Restate the following entries exactly, including every line.

-------------------------

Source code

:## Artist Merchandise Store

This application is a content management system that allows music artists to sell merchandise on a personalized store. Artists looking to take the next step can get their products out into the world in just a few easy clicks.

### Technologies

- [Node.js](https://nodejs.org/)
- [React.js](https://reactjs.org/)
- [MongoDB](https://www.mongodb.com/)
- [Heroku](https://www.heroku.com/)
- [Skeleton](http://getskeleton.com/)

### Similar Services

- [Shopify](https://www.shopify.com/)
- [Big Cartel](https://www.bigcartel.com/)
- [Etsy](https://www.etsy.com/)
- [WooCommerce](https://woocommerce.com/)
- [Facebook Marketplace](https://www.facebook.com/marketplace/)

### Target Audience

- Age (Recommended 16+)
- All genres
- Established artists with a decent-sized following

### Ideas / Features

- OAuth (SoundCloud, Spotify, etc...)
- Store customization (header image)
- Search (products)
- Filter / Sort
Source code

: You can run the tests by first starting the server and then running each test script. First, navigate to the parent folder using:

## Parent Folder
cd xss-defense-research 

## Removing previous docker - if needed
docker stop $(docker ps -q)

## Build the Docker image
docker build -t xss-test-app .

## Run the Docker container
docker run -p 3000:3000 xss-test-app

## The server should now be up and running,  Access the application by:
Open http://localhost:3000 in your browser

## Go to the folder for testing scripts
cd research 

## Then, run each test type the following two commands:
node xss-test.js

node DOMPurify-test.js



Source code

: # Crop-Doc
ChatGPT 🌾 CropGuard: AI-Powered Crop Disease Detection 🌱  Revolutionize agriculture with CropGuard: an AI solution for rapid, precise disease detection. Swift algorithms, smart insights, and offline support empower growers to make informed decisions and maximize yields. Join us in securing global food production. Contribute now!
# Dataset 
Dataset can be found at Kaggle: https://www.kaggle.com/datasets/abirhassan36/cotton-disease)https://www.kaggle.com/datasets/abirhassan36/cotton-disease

-------------------------

The completed task:
Source code

:## Artist Merchandise Store

This application is a content management system that allows music artists to sell merchandise on a personalized store. Artists looking to take the next step can get their products out into the world in just a few easy clicks.

### Technologies

- [Node.js](https://nodejs.org/)
- [React.js](https://reactjs.org/)
- [MongoDB](https://www.mongodb.com/)
- [Heroku](https://www.heroku.com/)
- [Skeleton](http://getskeleton.com/)

### Similar Services

- [Shopify](https://www.shopify.com/)
- [Big Cartel](https://www.bigcartel.com/)
- [Etsy](https://www.etsy.com/)
- [WooCommerce](https://woocommerce.com/)
- [Facebook Marketplace](https://www.facebook.com/marketplace/)

### Target Audience

- Age (Recommended 16+)
- All genres
- Established artists with a decent-sized following

### Ideas / Features

- OAuth (SoundCloud, Spotify, etc...)
- Store customization (header image)
- Search (products)
- Filter / Sort
Source code

: You can run the tests by first starting the server and then running each test script. First, navigate to the parent folder using:

## Parent Folder
cd xss-defense-research 

## Removing previous docker - if needed
docker stop $(docker ps -q)

## Build the Docker image
docker build -t xss-test-app .

## Run the Docker container
docker run -p 3000:3000 xss-test-app

## The server should now be up and running,  Access the application by:
Open http://localhost:3000 in your browser

## Go to the folder for testing scripts
cd research 

## Then, run each test type the following two commands:
node xss-test.js

node DOMPurify-test.js



Source code

: # Crop-Doc
ChatGPT 🌾 CropGuard: AI-Powered Crop Disease Detection 🌱  Revolutionize agriculture with CropGuard: an AI solution for rapid, precise disease detection. Swift algorithms, smart insights, and offline support empower growers to make informed decisions and maximize yields. Join us in securing global food production. Contribute now!
# Dataset 
Dataset can be found at Kaggle: https://www.kaggle.com/datasets/abirhassan36/cotton-disease)https://www.kaggle.com/datasets/abirhassan36/cotton-disease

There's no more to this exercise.